United States Court of Appeals, Fifth Circuit

March 29, 2017

UNITED STATES OF AMERICA, Plaintiff - Appellee
MIGUEL ANGEL ESCAMILLA, JR., Defendant-Appellant

         Appeal from the United States District Court for the Southern District of Texas

          Before PRADO, HIGGINSON, and COSTA, Circuit Judges.

          STEPHEN A. HIGGINSON, Circuit Judge:

         Miguel Escamilla appeals his convictions for conspiring to possess and possessing with the intent to distribute marijuana and heroin. Pressing five issues, Escamilla argues that the district court erroneously failed to suppress incriminating evidence that government agents obtained from an allegedly unconstitutional stop and ultimate arrest. We hold that much of the agents' conduct was reasonable and therefore constitutional. We also hold, however, that the district court erred by admitting evidence obtained from an unconstitutional, post-arrest search of a cell phone in Escamilla's possession. We nonetheless affirm the judgment of the district court because the error was harmless.


         On December 4, 2014, Border Patrol agents Julio Garcia and David Freed patrolled the privately owned OKM Ranch-approximately thirty miles from the Mexican border-in Laredo, Texas. According to the agents, smugglers "common[ly]" cut through the ranch to avoid two Border Patrol checkpoints at either end of the property. The "legitimate traffic" through the ranch is primarily oil industry workers.

         Around 6:30 a.m., the agents, driving southbound through the ranch, saw two similar white trucks driving in the opposite direction. The first truck, a Ford F-250, and the second truck, a Ford F-150, appeared to travel together or "in tandem." A few minutes later, Border Patrol's "drawbridge activation, " a camera-like sensor designed to detect illegal entry into the ranch, alerted all nearby agents that a vehicle had entered the ranch "at an undisclosed location . . . where [a vehicle] should not be." Realizing that the trucks they passed resembled the vehicle in the alert, the agents turned around to investigate further.
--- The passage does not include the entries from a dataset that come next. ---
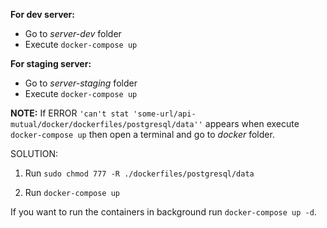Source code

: **For dev server:**
- Go to *server-dev* folder
- Execute ``docker-compose up``

**For staging server:**
- Go to *server-staging* folder
- Execute ``docker-compose up``

**NOTE:**
If ERROR ``'can't stat 'some-url/api-mutual/docker/dockerfiles/postgresql/data''`` appears when
execute ``docker-compose up`` then open a terminal and go to *docker* folder.

SOLUTION:

1) Run ``sudo chmod 777 -R ./dockerfiles/postgresql/data``

2) Run ``docker-compose up``

If you want to run the containers in background run ``docker-compose up -d``.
         Upon encountering the trucks again, the agents noticed that they were still traveling in tandem. The agents recognized this manner of driving as common among smugglers: one vehicle is the "load vehicle" carrying contraband, while the other is "a scout or disturbance" vehicle. The trucks were also still traveling north, heading to exit the ranch and circumvent Border Patrol's checkpoints. But at 6:30 in the morning, oilfield workers are usually entering-not leaving-the ranch for work.

         The agents focused on the F-150, noticing that it did not bear the customary markings of any oil company, such as a fleet number or work badge displayed from the rear view mirror. Rather, there was a personal decal on its back window-unusual for a company truck. The F-150 also had temporary "paper tags, " which are uncommon among legitimate oilfield traffic, but common among smugglers. As the agents followed the F-150, they checked its registration, which revealed a woman's residential address. In the agents' experience, company vehicles are typically registered to a business. Agent Garcia and Agent Freed thought that the F-150 was likely a "clone"-an everyday vehicle intended to resemble a legitimate oilfield truck, but carrying undocumented immigrants or drugs from the border.
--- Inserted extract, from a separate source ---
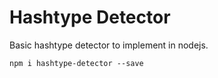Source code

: # Hashtype Detector
Basic hashtype detector to implement in nodejs.

    npm i hashtype-detector --save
         When the agents activated their lights to stop the F-150, the F-250 sped away, leading them to believe it was the "load vehicle" carrying contraband. Agent Freed "called in" the F-250, asking other nearby agents to track it down.

         Upon stopping the F-150, the agents noticed that its exterior was unusually clean, unlike typical oilfield trucks. As Agent Garcia approached the F-150, he saw that it had no tools or other objects that work trucks usually carry. The truck's fuel cell also looked out of place and lacked a fuel pump, rendering it inoperable. When Agent Garcia asked the driver-Escamilla- what he was doing on the ranch, he seemed "nervous" and "couldn't give . . . a definitive answer." Escamilla said he worked for "Valdez" but did not explain what type of work he did, and Agent Garcia did not recognize the name. Agent Freed then checked Escamilla's license and discovered "a narcotics case" on his record.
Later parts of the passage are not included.